**About this task**
Using the records that appear below, write out exactly the lines from the one with "Usually, this actor" through the one with "the Coordination Manager.", keeping both end lines.

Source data
***

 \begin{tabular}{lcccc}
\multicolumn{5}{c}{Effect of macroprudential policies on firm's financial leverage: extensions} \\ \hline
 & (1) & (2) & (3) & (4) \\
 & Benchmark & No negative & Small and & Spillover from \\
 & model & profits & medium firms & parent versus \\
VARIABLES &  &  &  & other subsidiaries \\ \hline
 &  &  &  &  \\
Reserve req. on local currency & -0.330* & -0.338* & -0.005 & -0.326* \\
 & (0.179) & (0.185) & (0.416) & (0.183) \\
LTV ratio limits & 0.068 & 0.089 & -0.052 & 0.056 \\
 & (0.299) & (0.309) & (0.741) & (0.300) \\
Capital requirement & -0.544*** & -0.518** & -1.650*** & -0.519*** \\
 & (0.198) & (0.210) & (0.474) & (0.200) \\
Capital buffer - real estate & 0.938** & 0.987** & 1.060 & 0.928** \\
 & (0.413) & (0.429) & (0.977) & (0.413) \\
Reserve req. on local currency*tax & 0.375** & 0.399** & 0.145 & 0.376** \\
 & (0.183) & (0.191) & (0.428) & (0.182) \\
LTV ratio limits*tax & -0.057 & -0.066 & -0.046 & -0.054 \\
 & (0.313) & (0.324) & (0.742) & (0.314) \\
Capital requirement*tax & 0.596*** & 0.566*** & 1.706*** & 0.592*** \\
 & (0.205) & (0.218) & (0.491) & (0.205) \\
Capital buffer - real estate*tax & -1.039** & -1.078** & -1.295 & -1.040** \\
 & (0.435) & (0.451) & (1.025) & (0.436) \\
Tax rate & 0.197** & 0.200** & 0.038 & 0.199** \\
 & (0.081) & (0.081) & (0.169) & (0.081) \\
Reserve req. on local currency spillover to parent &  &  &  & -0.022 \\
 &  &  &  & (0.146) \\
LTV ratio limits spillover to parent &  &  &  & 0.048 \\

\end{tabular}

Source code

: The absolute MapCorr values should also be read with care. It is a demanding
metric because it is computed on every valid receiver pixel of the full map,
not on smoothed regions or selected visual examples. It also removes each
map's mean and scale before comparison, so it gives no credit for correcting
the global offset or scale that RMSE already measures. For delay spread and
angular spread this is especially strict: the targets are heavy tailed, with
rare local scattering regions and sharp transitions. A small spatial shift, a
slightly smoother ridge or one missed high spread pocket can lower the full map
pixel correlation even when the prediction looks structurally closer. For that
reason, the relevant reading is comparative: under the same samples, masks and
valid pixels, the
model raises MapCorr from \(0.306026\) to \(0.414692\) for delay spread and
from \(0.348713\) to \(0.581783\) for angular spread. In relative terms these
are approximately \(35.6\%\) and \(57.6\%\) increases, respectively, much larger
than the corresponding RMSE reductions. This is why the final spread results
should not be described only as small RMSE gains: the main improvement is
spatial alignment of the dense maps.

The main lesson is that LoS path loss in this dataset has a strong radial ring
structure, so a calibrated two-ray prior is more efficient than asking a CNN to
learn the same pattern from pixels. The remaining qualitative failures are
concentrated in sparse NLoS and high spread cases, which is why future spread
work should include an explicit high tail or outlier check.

***

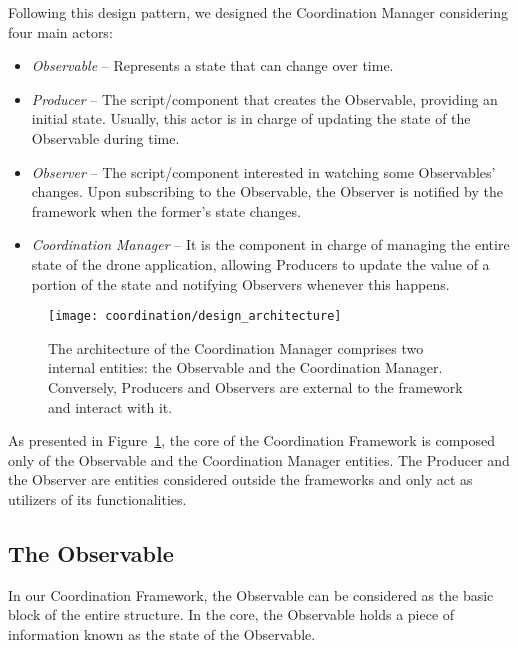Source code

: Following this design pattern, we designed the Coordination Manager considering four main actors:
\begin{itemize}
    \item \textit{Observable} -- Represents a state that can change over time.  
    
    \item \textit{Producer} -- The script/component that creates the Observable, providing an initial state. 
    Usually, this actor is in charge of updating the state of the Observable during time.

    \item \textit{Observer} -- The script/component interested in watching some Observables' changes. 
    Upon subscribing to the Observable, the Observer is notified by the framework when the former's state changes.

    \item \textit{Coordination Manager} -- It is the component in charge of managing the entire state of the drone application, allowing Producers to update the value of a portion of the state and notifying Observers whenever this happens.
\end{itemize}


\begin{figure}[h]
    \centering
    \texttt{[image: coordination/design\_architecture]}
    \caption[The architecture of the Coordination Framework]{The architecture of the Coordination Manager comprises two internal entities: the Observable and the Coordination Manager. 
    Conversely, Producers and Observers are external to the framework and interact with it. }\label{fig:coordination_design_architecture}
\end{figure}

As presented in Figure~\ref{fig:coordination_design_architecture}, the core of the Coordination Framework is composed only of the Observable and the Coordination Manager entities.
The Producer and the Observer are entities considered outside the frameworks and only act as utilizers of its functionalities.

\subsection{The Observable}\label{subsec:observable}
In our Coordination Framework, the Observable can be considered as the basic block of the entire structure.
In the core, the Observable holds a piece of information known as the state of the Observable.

***

**Response box**
    Usually, this actor is in charge of updating the state of the Observable during time.

    \item \textit{Observer} -- The script/component interested in watching some Observables' changes. 
    Upon subscribing to the Observable, the Observer is notified by the framework when the former's state changes.

    \item \textit{Coordination Manager} -- It is the component in charge of managing the entire state of the drone application, allowing Producers to update the value of a portion of the state and notifying Observers whenever this happens.
\end{itemize}


\begin{figure}[h]
    \centering
    \texttt{[image: coordination/design\_architecture]}
    \caption[The architecture of the Coordination Framework]{The architecture of the Coordination Manager comprises two internal entities: the Observable and the Coordination Manager. 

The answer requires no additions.